Every line containing "details" should be copied out. Go through the entries and find them.

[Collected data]
++++++++

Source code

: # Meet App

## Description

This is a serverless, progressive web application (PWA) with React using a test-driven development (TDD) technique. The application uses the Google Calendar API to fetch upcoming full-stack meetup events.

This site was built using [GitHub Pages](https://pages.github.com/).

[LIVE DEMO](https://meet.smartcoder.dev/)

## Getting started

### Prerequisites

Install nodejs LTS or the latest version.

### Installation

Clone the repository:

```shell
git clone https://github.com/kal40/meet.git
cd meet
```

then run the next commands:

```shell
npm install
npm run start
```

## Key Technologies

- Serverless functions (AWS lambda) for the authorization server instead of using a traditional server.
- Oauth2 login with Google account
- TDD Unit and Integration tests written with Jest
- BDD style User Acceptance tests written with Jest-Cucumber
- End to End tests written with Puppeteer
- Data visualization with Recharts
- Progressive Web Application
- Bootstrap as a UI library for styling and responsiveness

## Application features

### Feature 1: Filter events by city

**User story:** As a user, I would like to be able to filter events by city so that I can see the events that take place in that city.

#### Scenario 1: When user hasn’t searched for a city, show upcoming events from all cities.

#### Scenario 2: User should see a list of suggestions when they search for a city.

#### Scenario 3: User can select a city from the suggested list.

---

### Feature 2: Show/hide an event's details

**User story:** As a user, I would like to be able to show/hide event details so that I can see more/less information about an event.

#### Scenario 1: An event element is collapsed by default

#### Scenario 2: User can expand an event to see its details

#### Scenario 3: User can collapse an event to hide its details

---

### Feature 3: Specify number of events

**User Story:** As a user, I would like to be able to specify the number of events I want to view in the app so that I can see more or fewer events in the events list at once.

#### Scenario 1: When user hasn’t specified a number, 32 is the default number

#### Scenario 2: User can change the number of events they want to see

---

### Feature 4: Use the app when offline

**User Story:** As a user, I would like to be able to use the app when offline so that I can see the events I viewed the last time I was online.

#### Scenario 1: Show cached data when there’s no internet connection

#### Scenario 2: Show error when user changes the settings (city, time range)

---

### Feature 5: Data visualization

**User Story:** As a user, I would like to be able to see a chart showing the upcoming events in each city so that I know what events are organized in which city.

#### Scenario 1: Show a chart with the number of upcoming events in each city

++++++++

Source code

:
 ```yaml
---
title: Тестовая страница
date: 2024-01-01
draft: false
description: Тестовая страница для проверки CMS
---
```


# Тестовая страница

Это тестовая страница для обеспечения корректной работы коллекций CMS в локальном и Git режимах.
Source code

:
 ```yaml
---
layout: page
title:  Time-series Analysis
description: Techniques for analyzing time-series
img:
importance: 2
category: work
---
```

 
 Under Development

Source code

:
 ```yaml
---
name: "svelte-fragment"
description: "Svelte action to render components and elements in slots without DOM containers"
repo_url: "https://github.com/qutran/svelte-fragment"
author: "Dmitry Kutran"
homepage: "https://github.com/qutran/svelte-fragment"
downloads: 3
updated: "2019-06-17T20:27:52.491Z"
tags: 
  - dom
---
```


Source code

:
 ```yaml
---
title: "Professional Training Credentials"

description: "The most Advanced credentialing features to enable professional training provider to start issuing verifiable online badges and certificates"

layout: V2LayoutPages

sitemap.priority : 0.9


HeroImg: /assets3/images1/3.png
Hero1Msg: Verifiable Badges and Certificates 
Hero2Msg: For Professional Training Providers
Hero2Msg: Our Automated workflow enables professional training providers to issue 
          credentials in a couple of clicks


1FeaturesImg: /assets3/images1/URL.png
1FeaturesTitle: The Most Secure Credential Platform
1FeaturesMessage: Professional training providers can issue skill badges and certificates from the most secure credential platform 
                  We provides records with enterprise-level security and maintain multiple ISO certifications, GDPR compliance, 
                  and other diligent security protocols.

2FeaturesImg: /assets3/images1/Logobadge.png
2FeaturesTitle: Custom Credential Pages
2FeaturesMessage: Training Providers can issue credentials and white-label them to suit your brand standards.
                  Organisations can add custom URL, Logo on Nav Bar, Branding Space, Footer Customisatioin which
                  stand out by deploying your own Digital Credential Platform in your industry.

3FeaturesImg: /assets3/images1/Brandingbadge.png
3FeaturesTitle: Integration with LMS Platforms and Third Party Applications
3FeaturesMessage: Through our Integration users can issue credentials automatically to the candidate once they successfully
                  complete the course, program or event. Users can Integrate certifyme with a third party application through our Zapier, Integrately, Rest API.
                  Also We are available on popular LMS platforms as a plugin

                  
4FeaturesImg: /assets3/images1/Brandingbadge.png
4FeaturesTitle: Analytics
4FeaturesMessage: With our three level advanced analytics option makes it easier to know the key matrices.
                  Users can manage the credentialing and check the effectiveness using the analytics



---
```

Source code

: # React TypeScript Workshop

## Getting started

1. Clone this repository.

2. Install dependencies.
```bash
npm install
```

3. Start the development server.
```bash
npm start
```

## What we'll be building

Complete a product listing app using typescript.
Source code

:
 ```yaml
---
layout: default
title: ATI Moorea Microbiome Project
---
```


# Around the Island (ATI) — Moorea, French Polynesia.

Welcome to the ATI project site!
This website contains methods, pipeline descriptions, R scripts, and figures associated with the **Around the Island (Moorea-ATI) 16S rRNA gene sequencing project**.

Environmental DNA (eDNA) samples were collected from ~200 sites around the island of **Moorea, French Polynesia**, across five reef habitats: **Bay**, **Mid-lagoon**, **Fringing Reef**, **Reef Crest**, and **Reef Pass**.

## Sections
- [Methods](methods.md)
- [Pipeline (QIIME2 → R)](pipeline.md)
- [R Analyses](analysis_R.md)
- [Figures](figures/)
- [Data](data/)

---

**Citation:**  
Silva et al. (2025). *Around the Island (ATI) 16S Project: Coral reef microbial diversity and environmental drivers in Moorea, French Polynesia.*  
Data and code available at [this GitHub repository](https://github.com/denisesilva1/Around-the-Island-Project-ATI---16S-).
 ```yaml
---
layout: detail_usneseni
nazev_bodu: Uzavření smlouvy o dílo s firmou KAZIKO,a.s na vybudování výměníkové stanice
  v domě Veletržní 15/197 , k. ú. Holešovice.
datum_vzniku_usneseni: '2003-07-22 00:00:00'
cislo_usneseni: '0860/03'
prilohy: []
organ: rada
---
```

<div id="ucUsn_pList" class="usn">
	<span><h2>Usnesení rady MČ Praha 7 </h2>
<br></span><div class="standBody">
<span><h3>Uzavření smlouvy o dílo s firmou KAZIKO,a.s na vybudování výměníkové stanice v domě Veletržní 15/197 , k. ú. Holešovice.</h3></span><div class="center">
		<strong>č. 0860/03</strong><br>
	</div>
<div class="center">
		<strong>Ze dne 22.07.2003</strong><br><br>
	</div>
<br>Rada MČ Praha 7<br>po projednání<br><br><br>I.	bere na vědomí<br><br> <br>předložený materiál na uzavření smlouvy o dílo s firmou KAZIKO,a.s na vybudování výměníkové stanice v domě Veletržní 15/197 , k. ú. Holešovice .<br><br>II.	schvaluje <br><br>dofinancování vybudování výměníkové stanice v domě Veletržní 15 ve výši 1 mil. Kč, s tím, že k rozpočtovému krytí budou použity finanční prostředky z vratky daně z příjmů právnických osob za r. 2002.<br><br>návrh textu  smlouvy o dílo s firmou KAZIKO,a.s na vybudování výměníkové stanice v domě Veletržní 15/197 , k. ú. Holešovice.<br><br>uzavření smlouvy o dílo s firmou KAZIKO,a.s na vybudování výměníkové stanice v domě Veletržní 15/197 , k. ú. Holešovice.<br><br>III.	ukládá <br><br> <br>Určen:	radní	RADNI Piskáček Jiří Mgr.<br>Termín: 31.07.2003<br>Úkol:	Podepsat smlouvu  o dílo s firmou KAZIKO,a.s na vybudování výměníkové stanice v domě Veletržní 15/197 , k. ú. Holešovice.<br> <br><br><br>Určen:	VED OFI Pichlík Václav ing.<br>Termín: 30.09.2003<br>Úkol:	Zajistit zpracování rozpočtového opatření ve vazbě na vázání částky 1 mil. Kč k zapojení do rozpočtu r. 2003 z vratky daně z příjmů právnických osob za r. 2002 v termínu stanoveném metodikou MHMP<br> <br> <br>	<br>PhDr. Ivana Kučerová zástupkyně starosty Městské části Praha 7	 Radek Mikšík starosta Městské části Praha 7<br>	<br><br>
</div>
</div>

++++++++

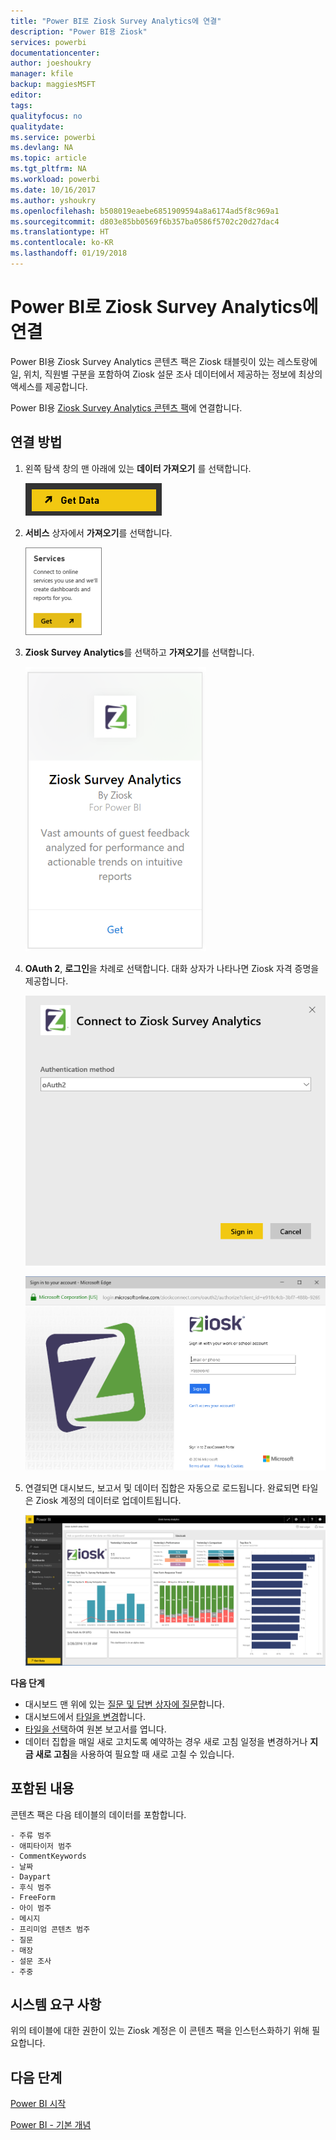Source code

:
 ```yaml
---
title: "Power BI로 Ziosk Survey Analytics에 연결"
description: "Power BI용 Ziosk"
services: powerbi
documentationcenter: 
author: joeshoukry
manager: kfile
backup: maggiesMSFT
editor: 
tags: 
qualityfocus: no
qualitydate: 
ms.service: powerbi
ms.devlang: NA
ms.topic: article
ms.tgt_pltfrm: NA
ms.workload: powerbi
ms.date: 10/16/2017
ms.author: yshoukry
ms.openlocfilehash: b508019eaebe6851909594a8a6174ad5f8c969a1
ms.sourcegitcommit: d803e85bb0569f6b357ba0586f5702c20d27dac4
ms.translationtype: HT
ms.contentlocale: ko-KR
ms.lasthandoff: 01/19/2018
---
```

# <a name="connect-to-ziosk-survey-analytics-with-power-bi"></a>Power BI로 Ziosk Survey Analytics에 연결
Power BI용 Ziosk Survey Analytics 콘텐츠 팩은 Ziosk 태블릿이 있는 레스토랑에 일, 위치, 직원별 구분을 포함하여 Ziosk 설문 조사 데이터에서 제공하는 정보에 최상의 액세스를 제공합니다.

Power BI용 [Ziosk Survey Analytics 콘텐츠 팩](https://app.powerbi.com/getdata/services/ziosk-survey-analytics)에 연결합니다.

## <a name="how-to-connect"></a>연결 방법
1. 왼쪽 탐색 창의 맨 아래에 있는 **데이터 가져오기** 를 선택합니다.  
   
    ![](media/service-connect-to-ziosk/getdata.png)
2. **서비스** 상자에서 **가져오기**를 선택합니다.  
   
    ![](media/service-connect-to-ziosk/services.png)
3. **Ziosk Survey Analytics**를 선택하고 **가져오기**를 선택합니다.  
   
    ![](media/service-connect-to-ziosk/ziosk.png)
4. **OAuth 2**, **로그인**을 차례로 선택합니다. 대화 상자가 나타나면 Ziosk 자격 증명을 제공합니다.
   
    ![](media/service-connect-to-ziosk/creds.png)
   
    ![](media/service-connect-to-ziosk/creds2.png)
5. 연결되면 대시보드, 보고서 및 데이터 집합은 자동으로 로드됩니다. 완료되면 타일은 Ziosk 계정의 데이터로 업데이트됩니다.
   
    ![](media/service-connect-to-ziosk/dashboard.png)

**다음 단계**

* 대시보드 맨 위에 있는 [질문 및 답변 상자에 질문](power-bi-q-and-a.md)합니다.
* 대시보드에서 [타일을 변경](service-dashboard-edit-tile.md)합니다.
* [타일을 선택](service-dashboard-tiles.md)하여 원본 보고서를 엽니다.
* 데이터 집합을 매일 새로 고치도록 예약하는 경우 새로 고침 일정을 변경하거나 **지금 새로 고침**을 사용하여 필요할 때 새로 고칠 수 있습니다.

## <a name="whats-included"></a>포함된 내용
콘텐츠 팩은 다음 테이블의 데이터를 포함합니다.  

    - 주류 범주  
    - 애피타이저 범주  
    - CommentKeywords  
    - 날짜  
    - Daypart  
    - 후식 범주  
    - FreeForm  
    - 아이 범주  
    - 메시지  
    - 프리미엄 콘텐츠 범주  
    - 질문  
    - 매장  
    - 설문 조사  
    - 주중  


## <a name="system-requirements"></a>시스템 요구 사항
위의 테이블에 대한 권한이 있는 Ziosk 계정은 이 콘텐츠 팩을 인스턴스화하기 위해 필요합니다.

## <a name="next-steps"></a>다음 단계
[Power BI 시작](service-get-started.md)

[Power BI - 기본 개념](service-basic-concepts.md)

++++++++

Reply:
### Feature 2: Show/hide an event's details
**User story:** As a user, I would like to be able to show/hide event details so that I can see more/less information about an event.
#### Scenario 2: User can expand an event to see its details
#### Scenario 3: User can collapse an event to hide its details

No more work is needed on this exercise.